L’enfer nucléaire. (Photo: DOD, test au Nevada)

Iran, Corée du Nord, Etats-Unis. L’arme atomique est à nouveau d’actualité. La lutte contre sa prolifération aussi.

Parmi les moyens mis en œuvre, une station au cœur des Alpes, capable de détecter les essais nucléaires dans n’importe quelle partie du globe.

Chutes de pression ou particules radioactives dans l’atmosphère, vibrations sur terre ou sous l’eau… Une série de signaux qui peuvent être synonymes d’essais nucléaires.

Grâce à une chaîne de surveillance internationale, qui réunit 321 stations réparties sur toute la planète, ces signaux sont désormais enregistrés.

Le projet a été développé sur la base du Traité d’interdiction complète des essais nucléaires (TICE). Un accord international que Berne a signé en 1996 et ratifié en 1999.

Et, depuis octobre, la Suisse participe aussi à la chaîne de surveillance. Elle a installé une station dans une vallée perdue des Grisons (Dischmatal). Un sismographe qui enregistre chaque secousse sur la croûte terrestre. Son nom de code: Davox.

L’endroit idéal

«Nous avons mis plus de trois ans pour trouver le lieu qui convenait à Davox», explique le responsable de la surveillance nucléaire auprès du Service sismologique suisse (SED) de l’Ecole polytechnique fédérale de Zurich.

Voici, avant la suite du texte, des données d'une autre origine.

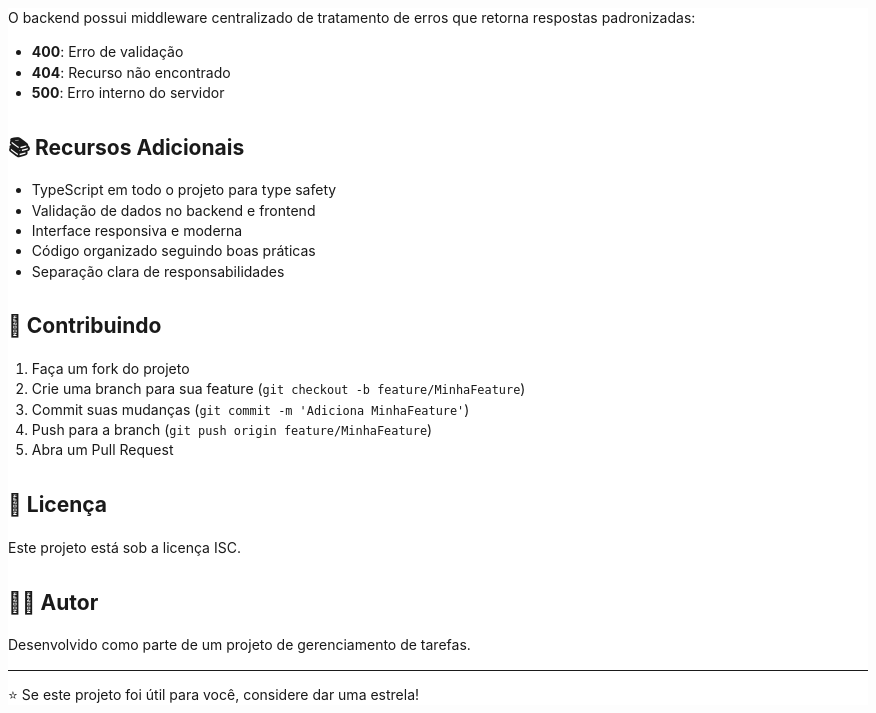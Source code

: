 O backend possui middleware centralizado de tratamento de erros que retorna respostas padronizadas:

- **400**: Erro de validação
- **404**: Recurso não encontrado
- **500**: Erro interno do servidor

## 📚 Recursos Adicionais

- TypeScript em todo o projeto para type safety
- Validação de dados no backend e frontend
- Interface responsiva e moderna
- Código organizado seguindo boas práticas
- Separação clara de responsabilidades

## 🤝 Contribuindo

1. Faça um fork do projeto
2. Crie uma branch para sua feature (`git checkout -b feature/MinhaFeature`)
3. Commit suas mudanças (`git commit -m 'Adiciona MinhaFeature'`)
4. Push para a branch (`git push origin feature/MinhaFeature`)
5. Abra um Pull Request

## 📄 Licença

Este projeto está sob a licença ISC.

## 👨‍💻 Autor

Desenvolvido como parte de um projeto de gerenciamento de tarefas.

---

⭐ Se este projeto foi útil para você, considere dar uma estrela!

«Une zone idéale: tranquille, peu habitée, loin de la mer et où les vibrations naturelles du continent sont minimes», précise encore Urs Kradolfer.

Ainsi ce simple sismographe est capable de percevoir chaque secousse. Il porte même plus loin que les autres stations européennes.

«S’il dépasse cinq degrés de magnitude, souligne Urs Kradolfer, nous pouvons capter n’importe quel événement sismique, où qu’il se produise.»

Il y a secousse et secousse

D’un point de vue technique, Davox n’est pas très différent des trente autres stations sismiques suisses, chargées de fournir des indications sur les vibrations du territoire helvétique au Service sismologique.

Mais une caractéristique rend la station de la Dischmatal unique en Suisse: elle est reliée, via satellite, à la centrale du TICE à Vienne.

Dans le cadre de la lutte contre la prolifération des essais nucléaires, cette dernière analyse les données qui lui parviennent du monde entier. En cas de violation du traité, elle transmettrait immédiatement l’information au Conseil de sécurité de l’ONU.

Mais comment distinguer un séisme naturel d’un essai nucléaire? «Un tremblement de terre se maintient, pendant dix secondes au moins, à une magnitude plus ou moins stable, explique Urs Kradolfer. Et il se développe en plusieurs vagues successives.»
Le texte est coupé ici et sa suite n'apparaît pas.